Debunked some of the myths about the ‘net generation.’ They are users, but not necessarily savvy about it.
She then pointed out that we have a lot of data about Internet uses, but not a lot of fundamental data about the average Internet user, and that this is a key distinction. The data she relies on stems from in-person observations and interviews and surveys that she has done over the last decade or so. In one of her major surveys of UIC students, she used pencil and paper surveys, noting that if one is assessing or exploring the notion of skill, using an online survey isn’t a wise method. It’s been repeated three times, from 2009-2012.
An aside: to ascertain data quality, she puts in questions in her surveys that tell the respondent “for this question, check very often” just to see if people are reading the questions. Any wrong response to this question means that the results are pulled from the pool. She has a 4% rejection rate based on this method.

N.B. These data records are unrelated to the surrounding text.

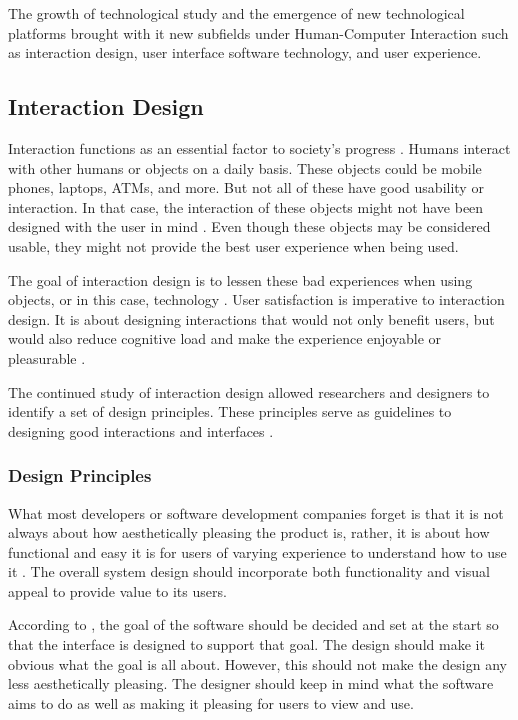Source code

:     The growth of technological study and the emergence of new technological platforms brought with it new subfields under Human-Computer Interaction such as interaction design, user interface software technology, and user experience.
    
	\subsection{Interaction Design}
    
    Interaction functions as an essential factor to society's progress \citep{rogers2011interaction}. Humans interact with other humans or objects on a daily basis. These objects could be mobile phones, laptops, ATMs, and more. But not all of these have good usability or interaction. In that case, the interaction of these objects might not have been designed with the user in mind \citep{rogers2011interaction}. Even though these objects may be considered usable, they might not provide the best user experience when being used. 
    
    The goal of interaction design is to lessen these bad experiences when using objects, or in this case, technology \citep{shedroff1999information,rogers2011interaction}. User satisfaction is imperative to interaction design. It is about designing interactions that would not only benefit users, but would also reduce cognitive load and make the experience enjoyable or pleasurable \citep{tidwell2010designing}. 
    
    The continued study of interaction design allowed researchers and designers to identify a set of design principles. These principles serve as guidelines to designing good interactions and interfaces \citep{rogers2011interaction}. 

	\subsubsection{Design Principles}
    \label{sec:designprinciples}
    
    	What most developers or software development companies forget is that it is not always about how aesthetically pleasing the product is, rather, it is about how functional and easy it is for users of varying experience to understand how to use it \citep{blair2008user}. The overall system design should incorporate both functionality and visual appeal to provide value to its users.
        
        According to \citet{blair2008user}, the goal of the software should be decided and set at the start so that the interface is designed to support that goal. The design should make it obvious what the goal is all about. However, this should not make the design any less aesthetically pleasing. The designer should keep in mind what the software aims to do as well as making it pleasing for users to view and use. 
        
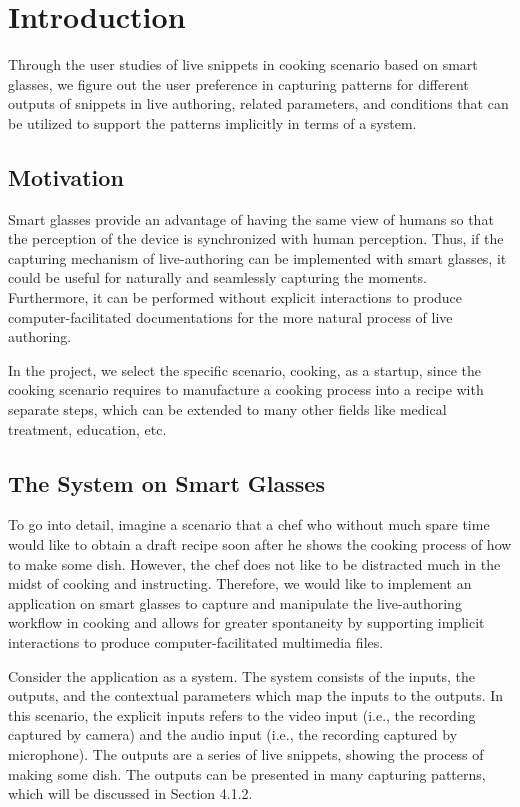 \documentclass[fyp]{socreport}
\begin{document}
\chapter{Introduction}
Through the user studies of live snippets in cooking scenario based on smart glasses, we figure out the user preference in capturing patterns for different outputs of snippets in live authoring, related parameters, and conditions that can be utilized to support the patterns implicitly in terms of a system.

\section{Motivation}
Smart glasses provide an advantage of having the same view of humans so that the perception of the device is synchronized with human perception. Thus, if the capturing mechanism of live-authoring can be implemented with smart glasses, it could be useful for naturally and seamlessly capturing the moments. Furthermore, it can be performed without explicit interactions to produce computer-facilitated documentations for the more natural process of live authoring.

In the project, we select the specific scenario, cooking, as a startup, since the cooking scenario requires to manufacture a cooking process into a recipe with separate steps, which can be extended to many other fields like medical treatment, education, etc. 

\section{The System on Smart Glasses}
To go into detail, imagine a scenario that a chef who without much spare time would like to obtain a draft recipe soon after he shows the cooking process of how to make some dish. However, the chef does not like to be distracted much in the midst of cooking and instructing. Therefore, we would like to implement an application on smart glasses to capture and manipulate the live-authoring workflow in cooking and allows for greater spontaneity by supporting implicit interactions to produce computer-facilitated multimedia files.

Consider the application as a system. The system consists of the inputs, the outputs, and the contextual parameters which map the inputs to the outputs. In this scenario, the explicit inputs refers to the video input (i.e., the recording captured by camera) and the audio input (i.e., the recording captured by microphone). The outputs are a series of live snippets, showing the process of making some dish. The outputs can be presented in many capturing patterns, which will be discussed in Section 4.1.2.
\end{document}
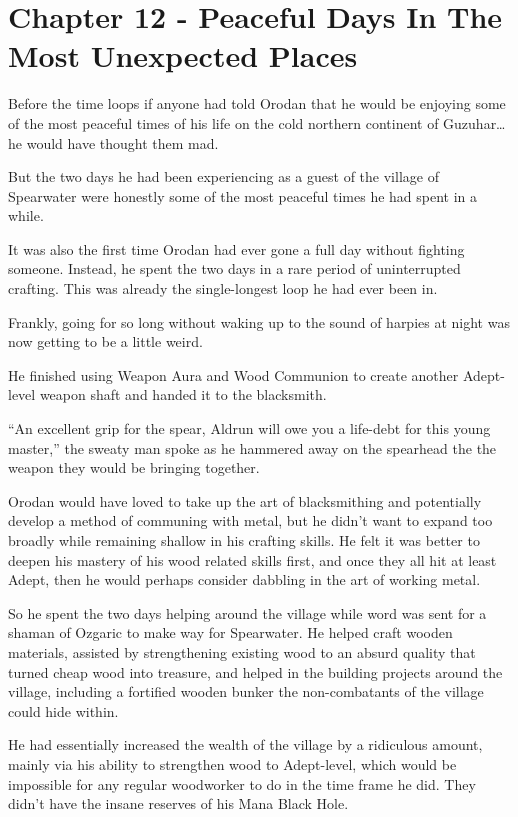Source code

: \documentclass[a4paper,10pt]{book}
\begin{document}
\section*{Chapter 12 - Peaceful Days In The Most Unexpected Places}
%
\par
Before the time loops if anyone had told Orodan that he would be enjoying some of the most peaceful times of his life on the cold northern continent of Guzuhar… he would have thought them mad.\par
But the two days he had been experiencing as a guest of the village of Spearwater were honestly some of the most peaceful times he had spent in a while.\par
It was also the first time Orodan had ever gone a full day without fighting someone. Instead, he spent the two days in a rare period of uninterrupted crafting. This was already the single-longest loop he had ever been in.\par
Frankly, going for so long without waking up to the sound of harpies at night was now getting to be a little weird.\par
He finished using Weapon Aura and Wood Communion to create another Adept-level weapon shaft and handed it to the blacksmith.\par
“An excellent grip for the spear, Aldrun will owe you a life-debt for this young master,” the sweaty man spoke as he hammered away on the spearhead the the weapon they would be bringing together.\par
Orodan would have loved to take up the art of blacksmithing and potentially develop a method of communing with metal, but he didn’t want to expand too broadly while remaining shallow in his crafting skills. He felt it was better to deepen his mastery of his wood related skills first, and once they all hit at least Adept, then he would perhaps consider dabbling in the art of working metal.\par
So he spent the two days helping around the village while word was sent for a shaman of Ozgaric to make way for Spearwater. He helped craft wooden materials, assisted by strengthening existing wood to an absurd quality that turned cheap wood into treasure, and helped in the building projects around the village, including a fortified wooden bunker the non-combatants of the village could hide within.\par
He had essentially increased the wealth of the village by a ridiculous amount, mainly via his ability to strengthen wood to Adept-level, which would be impossible for any regular woodworker to do in the time frame he did. They didn’t have the insane reserves of his Mana Black Hole.\par
\end{document}
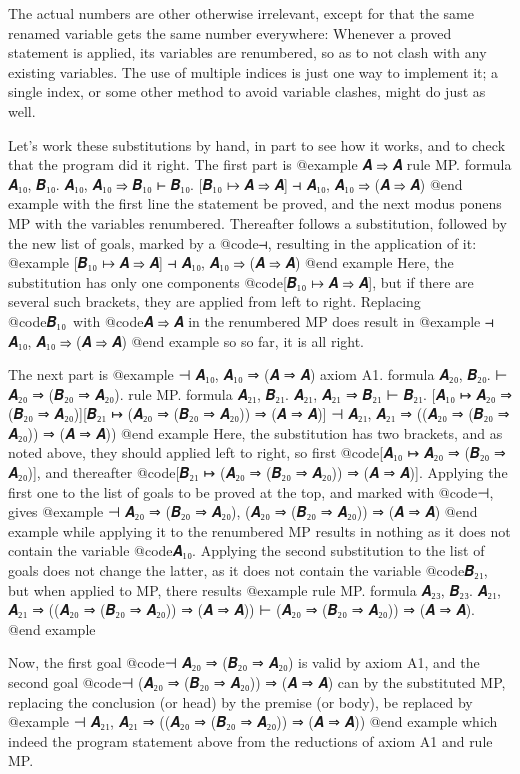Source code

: The actual numbers are other otherwise irrelevant, except for that the same renamed variable gets the same number everywhere: Whenever a proved statement is applied, its variables are renumbered, so as to not clash with any existing variables. The use of multiple indices is just one way to implement it; a single index, or some other method to avoid variable clashes, might do just as well.

Let's work these substitutions by hand, in part to see how it works, and to check that the program did it right. The first part is
@example
  𝑨 ⇒ 𝑨
rule MP. formula 𝑨₁₀, 𝑩₁₀.
  𝑨₁₀, 𝑨₁₀ ⇒ 𝑩₁₀ ⊢ 𝑩₁₀.
[𝑩₁₀ ↦ 𝑨 ⇒ 𝑨]
 ⊣ 𝑨₁₀, 𝑨₁₀ ⇒ (𝑨 ⇒ 𝑨)
@end example
with the first line the statement be proved, and the next modus ponens MP with the variables renumbered. Thereafter follows a substitution, followed by the new list of goals, marked by a @code{⊣}, resulting in the application of it:
@example
[𝑩₁₀ ↦ 𝑨 ⇒ 𝑨]
 ⊣ 𝑨₁₀, 𝑨₁₀ ⇒ (𝑨 ⇒ 𝑨)
@end example
Here, the substitution has only one components @code{[𝑩₁₀ ↦ 𝑨 ⇒ 𝑨]}, but if there are several such brackets, they are applied from left to right. Replacing @code{𝑩₁₀} with @code{𝑨 ⇒ 𝑨} in the renumbered MP does result in
@example
 ⊣ 𝑨₁₀, 𝑨₁₀ ⇒ (𝑨 ⇒ 𝑨)
@end example
so so far, it is all right.

The next part is
@example
 ⊣ 𝑨₁₀, 𝑨₁₀ ⇒ (𝑨 ⇒ 𝑨)
axiom A1. formula 𝑨₂₀, 𝑩₂₀.
  ⊢ 𝑨₂₀ ⇒ (𝑩₂₀ ⇒ 𝑨₂₀).
rule MP. formula 𝑨₂₁, 𝑩₂₁.
  𝑨₂₁, 𝑨₂₁ ⇒ 𝑩₂₁ ⊢ 𝑩₂₁.
[𝑨₁₀ ↦ 𝑨₂₀ ⇒ (𝑩₂₀ ⇒ 𝑨₂₀)][𝑩₂₁ ↦ (𝑨₂₀ ⇒ (𝑩₂₀ ⇒ 𝑨₂₀)) ⇒ (𝑨 ⇒ 𝑨)]
 ⊣ 𝑨₂₁, 𝑨₂₁ ⇒ ((𝑨₂₀ ⇒ (𝑩₂₀ ⇒ 𝑨₂₀)) ⇒ (𝑨 ⇒ 𝑨))
@end example
Here, the substitution has two brackets, and as noted above, they should applied left to right, so first @code{[𝑨₁₀ ↦ 𝑨₂₀ ⇒ (𝑩₂₀ ⇒ 𝑨₂₀)]}, and thereafter @code{[𝑩₂₁ ↦ (𝑨₂₀ ⇒ (𝑩₂₀ ⇒ 𝑨₂₀)) ⇒ (𝑨 ⇒ 𝑨)]}. Applying the first one to the list of goals to be proved at the top, and marked with @code{⊣}, gives
@example
 ⊣ 𝑨₂₀ ⇒ (𝑩₂₀ ⇒ 𝑨₂₀), (𝑨₂₀ ⇒ (𝑩₂₀ ⇒ 𝑨₂₀)) ⇒ (𝑨 ⇒ 𝑨)
@end example
while applying it to the renumbered MP results in nothing as it does not contain the variable @code{𝑨₁₀}. Applying the second substitution to the list of goals does not change the latter, as it does not contain the variable @code{𝑩₂₁}, but when applied to MP, there results
@example
rule MP. formula 𝑨₂₃, 𝑩₂₃.
  𝑨₂₁, 𝑨₂₁ ⇒ ((𝑨₂₀ ⇒ (𝑩₂₀ ⇒ 𝑨₂₀)) ⇒ (𝑨 ⇒ 𝑨)) ⊢ (𝑨₂₀ ⇒ (𝑩₂₀ ⇒ 𝑨₂₀)) ⇒ (𝑨 ⇒ 𝑨).
@end example

Now, the first goal @code{⊣ 𝑨₂₀ ⇒ (𝑩₂₀ ⇒ 𝑨₂₀)} is valid by axiom A1, and the second goal @code{⊣ (𝑨₂₀ ⇒ (𝑩₂₀ ⇒ 𝑨₂₀)) ⇒ (𝑨 ⇒ 𝑨)} can by the substituted MP, replacing the conclusion (or head) by the premise (or body), be replaced by
@example
 ⊣ 𝑨₂₁, 𝑨₂₁ ⇒ ((𝑨₂₀ ⇒ (𝑩₂₀ ⇒ 𝑨₂₀)) ⇒ (𝑨 ⇒ 𝑨))
@end example
which indeed the program statement above from the reductions of axiom A1 and rule MP.

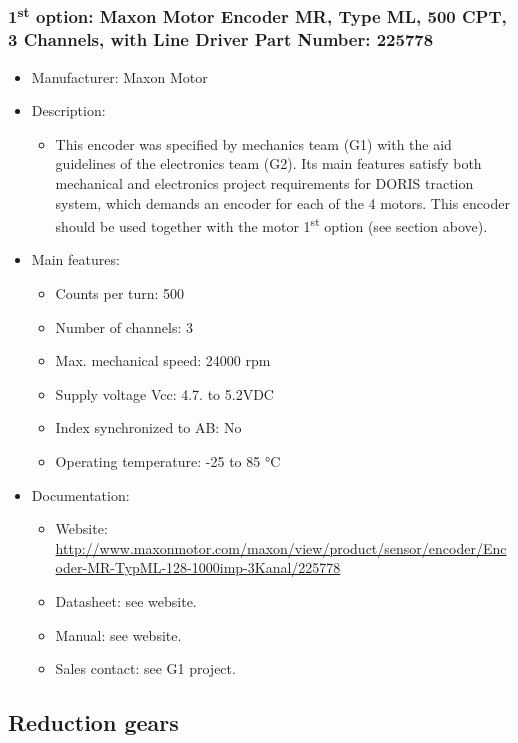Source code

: \subsubsection{1\textsuperscript{st} option: Maxon Motor Encoder MR, Type ML, 500 CPT, 3 Channels, with Line Driver Part Number: 225778} \label{DEVICE:ENCODER1}
\begin{itemize}
  \item Manufacturer: Maxon Motor
  \item Description:
  \begin{itemize}
    \item This encoder was specified by mechanics team (G1) with the aid guidelines of the electronics team (G2). Its main features satisfy both mechanical and electronics project requirements for DORIS traction system, which demands an encoder for each of the 4 motors. This encoder should be used together with the motor 1\textsuperscript{st} option (see section above).
  \end{itemize}
  \item Main features:
  \begin{itemize}
    \item Counts per turn: 500
    \item Number of channels: 3
    \item Max. mechanical speed: 24000 rpm
    \item Supply voltage Vcc: 4.7. to 5.2VDC
    \item Index synchronized to AB: No
    \item Operating temperature: -25 to 85 °C
  \end{itemize}
  \item Documentation:
  \begin{itemize}
    \item Website: \href{http://www.maxonmotor.com/maxon/view/product/sensor/encoder/Encoder-MR-TypML-128-1000imp-3Kanal/225778}{http://www.maxonmotor.com/maxon/view/product/sensor/encoder/Encoder-MR-TypML-128-1000imp-3Kanal/225778}
    \item Datasheet: see website.
    \item Manual: see website.
    \item Sales contact: see G1 project.
  \end{itemize}
\end{itemize}
\subsection{Reduction gears}
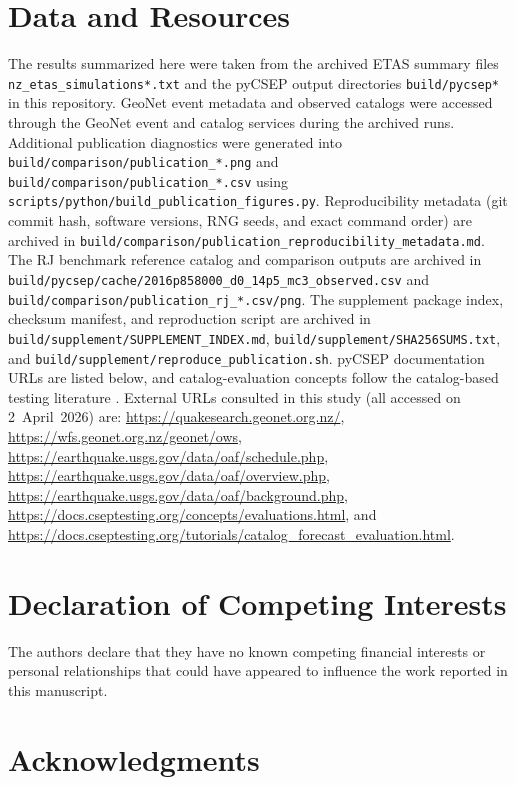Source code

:\documentclass[12pt,letterpaper]{article}
\begin{document}
\section*{Data and Resources}

The results summarized here were taken from the archived ETAS summary files
\texttt{nz\_etas\_simulations*.txt} and the pyCSEP output directories
\texttt{build/pycsep*} in this repository. GeoNet event metadata and observed
catalogs were accessed through the GeoNet event and catalog services during the
archived runs. Additional publication diagnostics were generated into
\texttt{build/comparison/publication\_*.png} and
\texttt{build/comparison/publication\_*.csv} using
\texttt{scripts/python/build\_publication\_figures.py}. Reproducibility metadata
(git commit hash, software versions, RNG seeds, and exact command order) are
archived in
\texttt{build/comparison/publication\_reproducibility\_metadata.md}. The
RJ benchmark reference catalog and comparison outputs are archived in
\texttt{build/pycsep/cache/2016p858000\_d0\_14p5\_mc3\_observed.csv} and
\texttt{build/comparison/publication\_rj\_*.csv/png}. The supplement package
index, checksum manifest, and reproduction script are archived in
\texttt{build/supplement/SUPPLEMENT\_INDEX.md},
\texttt{build/supplement/SHA256SUMS.txt}, and
\texttt{build/supplement/reproduce\_publication.sh}. pyCSEP documentation
URLs are listed below, and catalog-evaluation concepts follow the
catalog-based testing literature \cite{savran2020}. External URLs consulted in this study (all accessed on
2~April~2026) are:
\url{https://quakesearch.geonet.org.nz/},
\url{https://wfs.geonet.org.nz/geonet/ows},
\url{https://earthquake.usgs.gov/data/oaf/schedule.php},
\url{https://earthquake.usgs.gov/data/oaf/overview.php},
\url{https://earthquake.usgs.gov/data/oaf/background.php},
\url{https://docs.cseptesting.org/concepts/evaluations.html}, and
\url{https://docs.cseptesting.org/tutorials/catalog_forecast_evaluation.html}.

\section*{Declaration of Competing Interests}

The authors declare that they have no known competing financial interests or
personal relationships that could have appeared to influence the work reported
in this manuscript.

\section*{Acknowledgments}
\end{document}
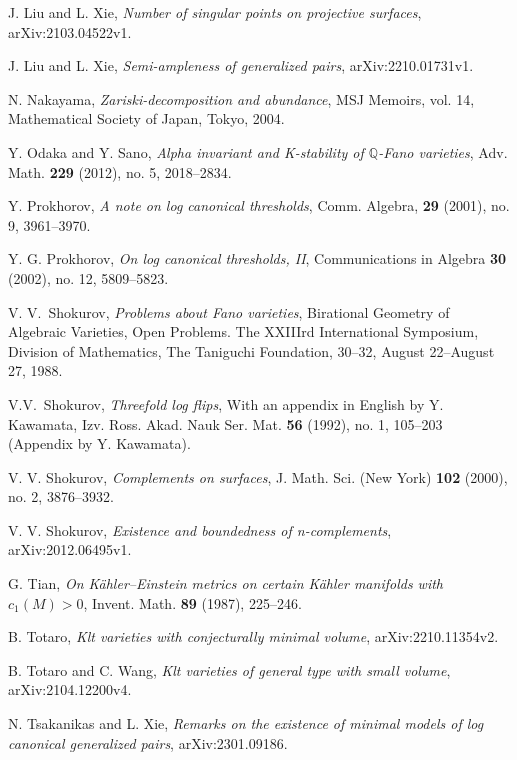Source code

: \documentclass[11pt]{amsart}
\numberwithin{equation}{section}
\theoremstyle{definition}
\theoremstyle{definition}
\theoremstyle{definition}
\begin{document}
\begin{thebibliography}{ABCDE}
 J. Liu and L. Xie, \textit{Number of singular points on projective surfaces}, arXiv:2103.04522v1.

 J. Liu and L. Xie, \textit{Semi-ampleness of generalized pairs}, arXiv:2210.01731v1.

 N. Nakayama, \textit{Zariski-decomposition and abundance}, MSJ Memoirs, vol. 14, Mathematical Society of Japan, Tokyo, 2004.

 Y. Odaka and Y. Sano, \textit{Alpha invariant and K-stability of $\mathbb Q$-Fano varieties},  Adv. Math. \textbf{229} (2012), no. 5, 2018--2834.

 Y. Prokhorov, \textit{A note on log canonical thresholds}, Comm. Algebra, \textbf{29} (2001), no. 9, 3961--3970.

 Y. G. Prokhorov, \textit{On log canonical thresholds, II}, Communications in Algebra \textbf{30} (2002), no. 12, 5809--5823.

 V. V.~Shokurov, \textit{Problems about Fano varieties}, Birational Geometry of Algebraic Varieties, Open Problems. The XXIIIrd International Symposium, Division of Mathematics, The Taniguchi Foundation, 30--32, August 22--August 27, 1988.

 V.V.~Shokurov, \textit{Threefold log flips}, With an appendix in English by Y. Kawamata, Izv. Ross. Akad. Nauk Ser. Mat. \textbf{56} (1992), no. 1, 105--203 (Appendix by Y. Kawamata).


 V. V. Shokurov, \textit{Complements on surfaces}, J. Math. Sci. (New York) \textbf{102} (2000), no. 2, 3876--3932.

 V. V. Shokurov, \textit{Existence and boundedness of n-complements}, arXiv:2012.06495v1.

 G. Tian, \textit{On K\"ahler–Einstein metrics on certain K\"ahler manifolds with $c_1(M)>0$}, Invent. Math. \textbf{89} (1987), 225--246.

 B. Totaro, \textit{Klt varieties with conjecturally minimal volume}, arXiv:2210.11354v2.

 B. Totaro and C. Wang, \textit{Klt varieties of general type with small volume}, arXiv:2104.12200v4.


 N. Tsakanikas and L. Xie, \textit{Remarks on the existence of minimal models of log canonical generalized pairs}, arXiv:2301.09186.
\end{thebibliography}
\end{document}
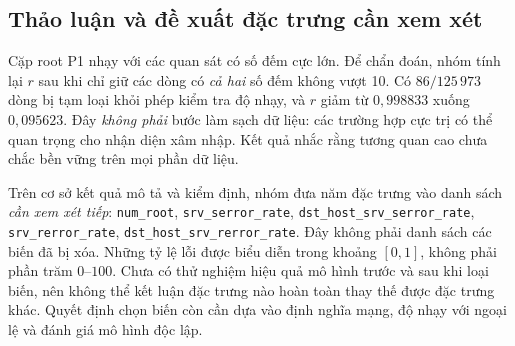 \documentclass[../main.tex]{subfiles}
\begin{document}
\subsection{Thảo luận và đề xuất đặc trưng cần xem xét}
Cặp root P1 nhạy với các quan sát có số đếm cực lớn. Để chẩn đoán,
nhóm tính lại $r$ sau khi chỉ giữ các dòng có \emph{cả hai} số đếm
không vượt 10. Có $86/125\,973$ dòng bị tạm loại khỏi phép kiểm tra độ nhạy,
và $r$ giảm từ $0{,}998833$ xuống $0{,}095623$. Đây \emph{không phải}
bước làm sạch dữ liệu: các trường hợp cực trị có thể quan trọng cho nhận diện
xâm nhập. Kết quả nhắc rằng tương quan cao chưa chắc bền vững trên mọi
phần dữ liệu.

Trên cơ sở kết quả mô tả và kiểm định, nhóm đưa năm đặc trưng vào danh sách
\emph{cần xem xét tiếp}: \nolinkurl{num_root}, \nolinkurl{srv_serror_rate},
\nolinkurl{dst_host_srv_serror_rate}, \nolinkurl{srv_rerror_rate},
\nolinkurl{dst_host_srv_rerror_rate}. Đây không phải danh sách các biến đã bị
xóa. Những tỷ lệ lỗi được biểu diễn trong khoảng $[0,1]$, không phải
phần trăm $0$--$100$. Chưa có thử nghiệm hiệu quả mô hình trước và sau khi
loại biến, nên không thể kết luận đặc trưng nào hoàn toàn thay thế được
đặc trưng khác. Quyết định chọn biến còn cần dựa vào định nghĩa mạng,
độ nhạy với ngoại lệ và đánh giá mô hình độc lập.
\end{document}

In the survey, she assesses their knowledge of some basic Internet terminology, e.g.- reload, bcc, pdf, etc. With regard to bcc, 34% could not–in a multiple choice format–identify what it is. Phishing performed similarly poorly. She gave them a list of four URLs and asked which likely represented the URL of a major bank. Only 12% got this right. Frightening stuff, but not surprising for those engaged in Web work.
Her results show that socioeconomic status relates to skill level, rising with status. The trend from 2009 actually didn’t change in 2012. Everyone went up overall, but the curve looks the same. In other words, people aren’t catching up.
She clearly articulated that socioeconomic status correlates clearly to participation in social media, with participation going up with status. This has implications, she pointed out, for our marketing efforts via these platforms.
One general conclusion she illustrated is that although participation online does improve any number of outcomes (such as academic achievement) those higher in status benefit more, so while everyone is going up, the gap between those at the top and bottom of the SE scale is widening.